Japanese racing team

Inging Co., Ltd. (株式会社インギング, Kabushiki gaisha Inging) (stylised as INGING) is a Japanese racing team headquartered in Oyama, Shizuoka Prefecture. The competed in Super Formula together with Cerumo, and participated in Super GT GT300 Class.

==History==

===Super Formula===
INGING has raced since 1998 where the series named Formula Nippon. For 2008 INGING & Cerumo work together to run as a team only to race in this series. The team has run with Roberto Streit, Yuji Tachikawa and Takuto Iguchi. In 2011, Project mu joined the team as the main sponsor for the team. Their success was during the Dallara SF14 era where Hiroaki Ishiura and Yuji Kunimoto won the drivers title from 2015 to 2017, with Ishiura won in 2015 & 2017 and Kunimoto in 2016. The team also won constructor champion in 2016 and 2017. Sho Tsuboi replaces Kunimoto in 2019. And he clinched third place in 2020 in which the highest position he achieved in the series to date. Hiroaki Ishiura stepped down from racing in Super Formula, and he worked with Yuji Tachikawa. His replacement was Sena Sakaguchi.
For 2023, INGING acquired a new title sponsor in finance advisory firm Vertex Partners, with the team now named Vertex Partners Cerumo・INGING. Toshiki Oyu joined Toyota and drive for INGING, replacing Sho Tsuboi who moves to TOM'S.

===Super GT GT300===
INGING Motorsport and Cars Tokai Dream28 merged into a collaborative entry in 2021, known as muta Racing INGING. The team retained the Lotus Evora MC GT300 vehicle, driver Hiroki Katoh, chief engineer Shintaro Watanabe, and the number 2 plate of Cars Tokai Dream28's entry.
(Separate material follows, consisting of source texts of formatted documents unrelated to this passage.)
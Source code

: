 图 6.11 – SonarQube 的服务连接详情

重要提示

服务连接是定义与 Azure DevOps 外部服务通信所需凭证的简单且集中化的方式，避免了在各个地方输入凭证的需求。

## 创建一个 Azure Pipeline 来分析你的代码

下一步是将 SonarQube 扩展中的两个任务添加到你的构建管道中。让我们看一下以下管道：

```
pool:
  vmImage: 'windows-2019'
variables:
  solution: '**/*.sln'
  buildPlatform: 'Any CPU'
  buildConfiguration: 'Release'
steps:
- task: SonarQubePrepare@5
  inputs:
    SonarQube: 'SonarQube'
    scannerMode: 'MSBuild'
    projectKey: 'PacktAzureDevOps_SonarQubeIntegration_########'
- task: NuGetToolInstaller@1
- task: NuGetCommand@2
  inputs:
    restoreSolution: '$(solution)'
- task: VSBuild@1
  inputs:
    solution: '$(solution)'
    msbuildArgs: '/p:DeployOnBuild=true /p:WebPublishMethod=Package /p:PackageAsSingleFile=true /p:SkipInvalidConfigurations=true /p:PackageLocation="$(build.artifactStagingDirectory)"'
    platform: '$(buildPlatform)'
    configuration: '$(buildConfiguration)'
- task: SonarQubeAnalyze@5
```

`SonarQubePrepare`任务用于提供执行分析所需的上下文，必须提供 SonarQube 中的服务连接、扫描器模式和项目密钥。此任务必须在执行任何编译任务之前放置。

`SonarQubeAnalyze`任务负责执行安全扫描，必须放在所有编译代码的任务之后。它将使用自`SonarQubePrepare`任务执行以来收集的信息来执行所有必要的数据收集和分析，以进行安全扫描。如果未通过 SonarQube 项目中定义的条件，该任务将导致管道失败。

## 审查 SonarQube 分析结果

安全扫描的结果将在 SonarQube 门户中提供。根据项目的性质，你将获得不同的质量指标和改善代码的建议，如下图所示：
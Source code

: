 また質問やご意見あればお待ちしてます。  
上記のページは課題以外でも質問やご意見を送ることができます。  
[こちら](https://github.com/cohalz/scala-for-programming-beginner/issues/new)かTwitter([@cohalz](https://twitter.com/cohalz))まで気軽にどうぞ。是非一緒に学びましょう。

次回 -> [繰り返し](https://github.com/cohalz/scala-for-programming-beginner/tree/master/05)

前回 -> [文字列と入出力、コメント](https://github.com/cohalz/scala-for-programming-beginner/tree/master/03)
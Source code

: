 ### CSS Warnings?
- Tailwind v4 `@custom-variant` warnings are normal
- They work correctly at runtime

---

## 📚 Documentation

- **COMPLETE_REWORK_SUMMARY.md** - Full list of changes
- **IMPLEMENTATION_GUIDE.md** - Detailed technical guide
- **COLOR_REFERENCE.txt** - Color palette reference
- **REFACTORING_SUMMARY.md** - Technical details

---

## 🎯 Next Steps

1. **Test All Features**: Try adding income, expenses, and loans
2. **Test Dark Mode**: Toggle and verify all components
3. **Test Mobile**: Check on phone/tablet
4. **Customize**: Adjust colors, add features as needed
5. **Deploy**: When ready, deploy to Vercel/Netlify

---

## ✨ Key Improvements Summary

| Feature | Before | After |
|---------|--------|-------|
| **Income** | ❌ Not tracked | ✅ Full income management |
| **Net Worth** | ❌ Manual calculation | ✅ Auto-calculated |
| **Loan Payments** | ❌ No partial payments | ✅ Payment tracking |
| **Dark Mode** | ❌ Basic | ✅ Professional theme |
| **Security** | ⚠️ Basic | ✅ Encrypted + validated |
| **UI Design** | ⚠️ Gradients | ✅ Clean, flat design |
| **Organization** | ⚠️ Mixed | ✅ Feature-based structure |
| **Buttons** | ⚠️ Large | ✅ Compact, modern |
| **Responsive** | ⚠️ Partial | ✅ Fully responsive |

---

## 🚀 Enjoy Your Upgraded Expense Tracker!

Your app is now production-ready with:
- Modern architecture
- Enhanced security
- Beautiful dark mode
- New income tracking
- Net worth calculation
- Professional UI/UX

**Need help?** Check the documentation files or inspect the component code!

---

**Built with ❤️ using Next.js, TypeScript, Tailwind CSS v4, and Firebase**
INGING brought on their Bridgestone tyre contract, title sponsor muta, and driver Ryohei Sakaguchi. muta Racing INGING announced that they will also field the new Toyota GR86 GT, replacing their previous Lotus Evora MC. In 2023, Hiroki Katoh was appointed as the new team director and shifted to a part-time driving role as the team's third driver & Hibiki Taira comes to do fulltime with Tsutsumi. In that season the team clinced second in the standings for both Tsutsumi & Taira.